**Prompt**: Please set down every entry again exactly as it stands, without the pictures.
*** Opening of Data provided ***
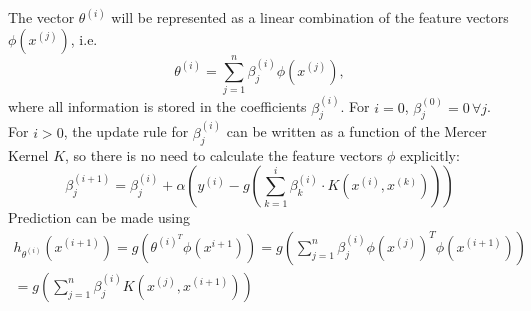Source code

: \begin{answer}
The vector $\theta^{(i)}$ will be represented as a linear combination of the feature vectors $\phi(x^{(j)})$, i.e.
\begin{equation*}
    \theta^{(i)} = \sum_{j=1}^{n} \beta_j^{(i)}\phi(x^{(j)}),
\end{equation*}
where all information is stored in the coefficients $\beta_j^{(i)}$.
For $i=0$, $\beta_j^{(0)}=0\,\forall j$.
For $i>0$, the update rule for $\beta_j^{(i)}$ can be written as a function of the Mercer Kernel $K$, so there is no need to calculate
the feature vectors $\phi$ explicitly:
\begin{equation*}
    \beta_j^{(i+1)} = \beta_j^{(i)} + \alpha \left( y^{(i)} - g\left(\sum_{k=1}^i \beta_k^{(i)}\cdot K\left(x^{(i)}, x^{(k)}\right)\right)\right)
\end{equation*}
Prediction can be made using
\begin{align*}
    h_{\theta^{(i)}}(x^{(i+1)}) = g(\theta^{(i)^T} \phi(x^{i+1}))
     = g \left(\sum_{j=1}^{n} \beta_j^{(i)}{\phi(x^{(j)})^T} \phi(x^{(i+1)}) \right) \\
     = g \left(\sum_{j=1}^{n} \beta_j^{(i)} K\left( x^{(j)}, x^{(i+1)}\right) \right)
\end{align*}
\end{answer}
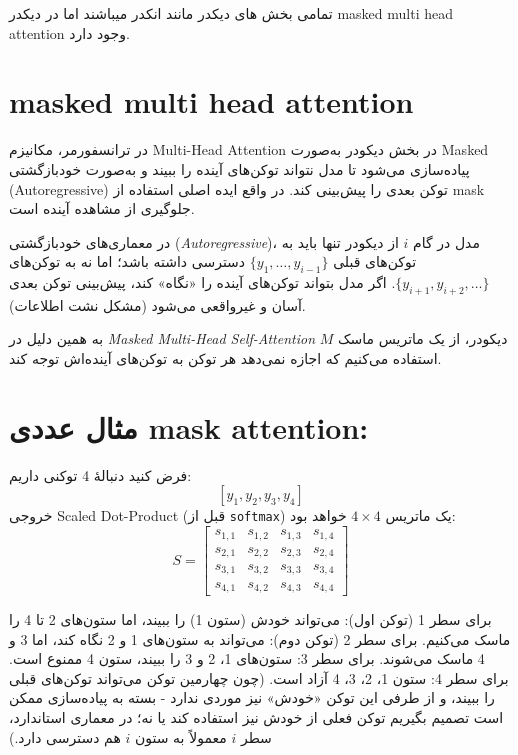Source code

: تمامی بخش های دیکدر مانند انکدر میباشند اما در دیکدر masked multi head attention  وجود دارد.

\section{masked multi head attention}


در ترانسفورمر، مکانیزم Multi-Head Attention در بخش دیکودر به‌صورت Masked پیاده‌سازی می‌شود تا مدل نتواند توکن‌های آینده را ببیند و به‌صورت خودبازگشتی (Autoregressive) توکن بعدی را پیش‌بینی کند.
در واقع ایده اصلی استفاده از mask  جلوگیری از مشاهده آینده است.




 در معماری‌های خودبازگشتی (\textit{Autoregressive})، مدل در گام \( i \) از دیکودر تنها باید به توکن‌های قبلی \( \{ y_1, \dots, y_{i-1} \} \) دسترسی داشته باشد؛ اما نه به توکن‌های \( \{ y_{i+1}, y_{i+2}, \dots \} \). اگر مدل بتواند توکن‌های آینده را «نگاه» کند، پیش‌بینی توکن بعدی آسان و غیرواقعی می‌شود (مشکل نشت اطلاعات).
 
 به همین دلیل در \textit{Masked Multi-Head Self-Attention} دیکودر، از یک ماتریس ماسک \( M \) استفاده می‌کنیم که اجازه نمی‌دهد هر توکن به توکن‌های آینده‌اش توجه کند.
 
 \section{مثال عددی mask attention:}
 
 فرض کنید دنبالهٔ 4 توکنی داریم:
 \[
 [y_1, y_2, y_3, y_4]
 \]
 خروجی Scaled Dot-Product (قبل از \texttt{softmax}) یک ماتریس \( 4 \times 4 \) خواهد بود:
 \[
 S =
 \begin{bmatrix}
 	s_{1,1} & s_{1,2} & s_{1,3} & s_{1,4} \\
 	s_{2,1} & s_{2,2} & s_{2,3} & s_{2,4} \\
 	s_{3,1} & s_{3,2} & s_{3,3} & s_{3,4} \\
 	s_{4,1} & s_{4,2} & s_{4,3} & s_{4,4}
 \end{bmatrix}
 \]
 
 برای سطر 1 (توکن اول): می‌تواند خودش (ستون 1) را ببیند، اما ستون‌های 2 تا 4 را ماسک می‌کنیم.
 برای سطر 2 (توکن دوم): می‌تواند به ستون‌های 1 و 2 نگاه کند، اما 3 و 4 ماسک می‌شوند.
 برای سطر 3: ستون‌های 1، 2 و 3 را ببیند، ستون 4 ممنوع است.
 برای سطر 4: ستون 1، 2، 3، 4 آزاد است. (چون چهارمین توکن می‌تواند توکن‌های قبلی را ببیند، و از طرفی این توکن «خودش» نیز موردی ندارد - بسته به پیاده‌سازی ممکن است تصمیم بگیریم توکن فعلی از خودش نیز استفاده کند یا نه؛ در معماری استاندارد، سطر \( i \) معمولاً به ستون \( i \) هم دسترسی دارد.)
 
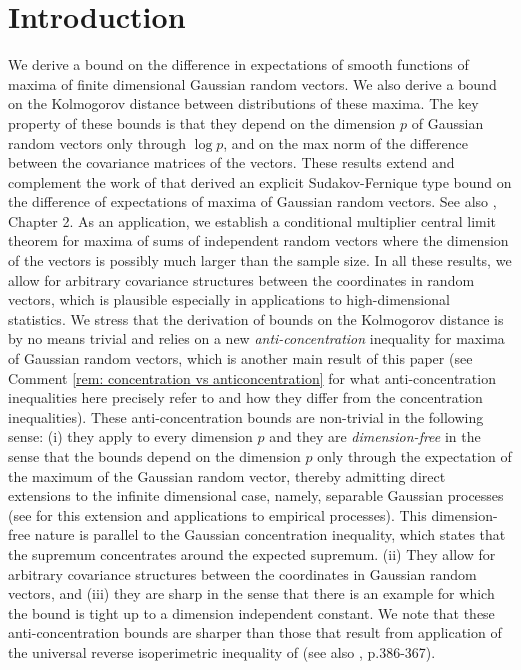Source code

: \documentclass[11pt,reqno]{amsart}
\theoremstyle{definition}
\begin{document}
\maketitle



\maketitle

\section{Introduction}

We derive a bound on the difference in expectations of smooth functions of maxima of finite dimensional Gaussian random vectors.
We also derive a bound on  the Kolmogorov distance between distributions of
these maxima.   The key property of these bounds is that they depend on the dimension $p$ of Gaussian random vectors only through $\log p$, and on the max norm of the difference between the covariance matrices of the vectors.  These results  extend and complement the work of \cite{Chatterjee2005b} that derived an explicit Sudakov-Fernique type bound on the difference of expectations of maxima of Gaussian random vectors. See also \cite{AdlerTaylor2007}, Chapter 2.  As an application, we establish a conditional  multiplier central limit theorem for maxima of sums of independent random vectors where the dimension of the vectors is  possibly much larger than the sample size. In all these results, we allow for arbitrary covariance structures between the coordinates in random vectors, which is plausible especially in applications to high-dimensional statistics. We stress that  the derivation of bounds on the Kolmogorov distance is by no means trivial and  relies on a new {\em anti-concentration} inequality for maxima of Gaussian random vectors,
which is  another main result of  this paper (see Comment \ref{rem: concentration vs anticoncentration} for what anti-concentration inequalities here precisely refer to and how they differ from the concentration inequalities).
These anti-concentration bounds are non-trivial in the following sense: (i) they apply to every dimension $p$ and they are {\em dimension-free} in the sense that the bounds depend on the dimension $p$ only through the expectation of the maximum of the Gaussian random vector, thereby admitting direct extensions to the infinite dimensional case, namely, separable Gaussian processes (see \cite{CCK13} for this extension and applications to empirical processes).  This dimension-free nature is parallel to the Gaussian concentration inequality, which states that the supremum concentrates around the expected supremum. (ii) They allow for arbitrary covariance structures between the coordinates in Gaussian random vectors, and (iii) they are sharp in the sense that there is an example for which the bound is tight up to a dimension independent constant. We note that these anti-concentration bounds are sharper than those that result from application of the universal reverse isoperimetric inequality of \cite{Ball1993} (see also \cite{Bentkus2003}, p.386-367).
\end{document}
*** Close of Data provided ***
**Response area**:
Source code

: \begin{answer}
The vector $\theta^{(i)}$ will be represented as a linear combination of the feature vectors $\phi(x^{(j)})$, i.e.
\begin{equation*}
    \theta^{(i)} = \sum_{j=1}^{n} \beta_j^{(i)}\phi(x^{(j)}),
\end{equation*}
where all information is stored in the coefficients $\beta_j^{(i)}$.
For $i=0$, $\beta_j^{(0)}=0\,\forall j$.
For $i>0$, the update rule for $\beta_j^{(i)}$ can be written as a function of the Mercer Kernel $K$, so there is no need to calculate
the feature vectors $\phi$ explicitly:
\begin{equation*}
    \beta_j^{(i+1)} = \beta_j^{(i)} + \alpha \left( y^{(i)} - g\left(\sum_{k=1}^i \beta_k^{(i)}\cdot K\left(x^{(i)}, x^{(k)}\right)\right)\right)
\end{equation*}
Prediction can be made using
\begin{align*}
    h_{\theta^{(i)}}(x^{(i+1)}) = g(\theta^{(i)^T} \phi(x^{i+1}))
     = g \left(\sum_{j=1}^{n} \beta_j^{(i)}{\phi(x^{(j)})^T} \phi(x^{(i+1)}) \right) \\
     = g \left(\sum_{j=1}^{n} \beta_j^{(i)} K\left( x^{(j)}, x^{(i+1)}\right) \right)
\end{align*}
\end{answer}
Source code

: تمامی بخش های دیکدر مانند انکدر میباشند اما در دیکدر masked multi head attention  وجود دارد.

\section{masked multi head attention}


در ترانسفورمر، مکانیزم Multi-Head Attention در بخش دیکودر به‌صورت Masked پیاده‌سازی می‌شود تا مدل نتواند توکن‌های آینده را ببیند و به‌صورت خودبازگشتی (Autoregressive) توکن بعدی را پیش‌بینی کند.
در واقع ایده اصلی استفاده از mask  جلوگیری از مشاهده آینده است.




 در معماری‌های خودبازگشتی (\textit{Autoregressive})، مدل در گام \( i \) از دیکودر تنها باید به توکن‌های قبلی \( \{ y_1, \dots, y_{i-1} \} \) دسترسی داشته باشد؛ اما نه به توکن‌های \( \{ y_{i+1}, y_{i+2}, \dots \} \). اگر مدل بتواند توکن‌های آینده را «نگاه» کند، پیش‌بینی توکن بعدی آسان و غیرواقعی می‌شود (مشکل نشت اطلاعات).
 
 به همین دلیل در \textit{Masked Multi-Head Self-Attention} دیکودر، از یک ماتریس ماسک \( M \) استفاده می‌کنیم که اجازه نمی‌دهد هر توکن به توکن‌های آینده‌اش توجه کند.
 
 \section{مثال عددی mask attention:}
 
 فرض کنید دنبالهٔ 4 توکنی داریم:
 \[
 [y_1, y_2, y_3, y_4]
 \]
 خروجی Scaled Dot-Product (قبل از \texttt{softmax}) یک ماتریس \( 4 \times 4 \) خواهد بود:
 \[
 S =
 \begin{bmatrix}
 	s_{1,1} & s_{1,2} & s_{1,3} & s_{1,4} \\
 	s_{2,1} & s_{2,2} & s_{2,3} & s_{2,4} \\
 	s_{3,1} & s_{3,2} & s_{3,3} & s_{3,4} \\
 	s_{4,1} & s_{4,2} & s_{4,3} & s_{4,4}
 \end{bmatrix}
 \]
 
 برای سطر 1 (توکن اول): می‌تواند خودش (ستون 1) را ببیند، اما ستون‌های 2 تا 4 را ماسک می‌کنیم.
 برای سطر 2 (توکن دوم): می‌تواند به ستون‌های 1 و 2 نگاه کند، اما 3 و 4 ماسک می‌شوند.
 برای سطر 3: ستون‌های 1، 2 و 3 را ببیند، ستون 4 ممنوع است.
 برای سطر 4: ستون 1، 2، 3، 4 آزاد است. (چون چهارمین توکن می‌تواند توکن‌های قبلی را ببیند، و از طرفی این توکن «خودش» نیز موردی ندارد - بسته به پیاده‌سازی ممکن است تصمیم بگیریم توکن فعلی از خودش نیز استفاده کند یا نه؛ در معماری استاندارد، سطر \( i \) معمولاً به ستون \( i \) هم دسترسی دارد.)
 
Source code

: \documentclass[11pt,reqno]{amsart}
\theoremstyle{definition}
\begin{document}
\maketitle



\maketitle

\section{Introduction}

We derive a bound on the difference in expectations of smooth functions of maxima of finite dimensional Gaussian random vectors.
We also derive a bound on  the Kolmogorov distance between distributions of
these maxima.   The key property of these bounds is that they depend on the dimension $p$ of Gaussian random vectors only through $\log p$, and on the max norm of the difference between the covariance matrices of the vectors.  These results  extend and complement the work of \cite{Chatterjee2005b} that derived an explicit Sudakov-Fernique type bound on the difference of expectations of maxima of Gaussian random vectors. See also \cite{AdlerTaylor2007}, Chapter 2.  As an application, we establish a conditional  multiplier central limit theorem for maxima of sums of independent random vectors where the dimension of the vectors is  possibly much larger than the sample size. In all these results, we allow for arbitrary covariance structures between the coordinates in random vectors, which is plausible especially in applications to high-dimensional statistics. We stress that  the derivation of bounds on the Kolmogorov distance is by no means trivial and  relies on a new {\em anti-concentration} inequality for maxima of Gaussian random vectors,
which is  another main result of  this paper (see Comment \ref{rem: concentration vs anticoncentration} for what anti-concentration inequalities here precisely refer to and how they differ from the concentration inequalities).
These anti-concentration bounds are non-trivial in the following sense: (i) they apply to every dimension $p$ and they are {\em dimension-free} in the sense that the bounds depend on the dimension $p$ only through the expectation of the maximum of the Gaussian random vector, thereby admitting direct extensions to the infinite dimensional case, namely, separable Gaussian processes (see \cite{CCK13} for this extension and applications to empirical processes).  This dimension-free nature is parallel to the Gaussian concentration inequality, which states that the supremum concentrates around the expected supremum. (ii) They allow for arbitrary covariance structures between the coordinates in Gaussian random vectors, and (iii) they are sharp in the sense that there is an example for which the bound is tight up to a dimension independent constant. We note that these anti-concentration bounds are sharper than those that result from application of the universal reverse isoperimetric inequality of \cite{Ball1993} (see also \cite{Bentkus2003}, p.386-367).
\end{document}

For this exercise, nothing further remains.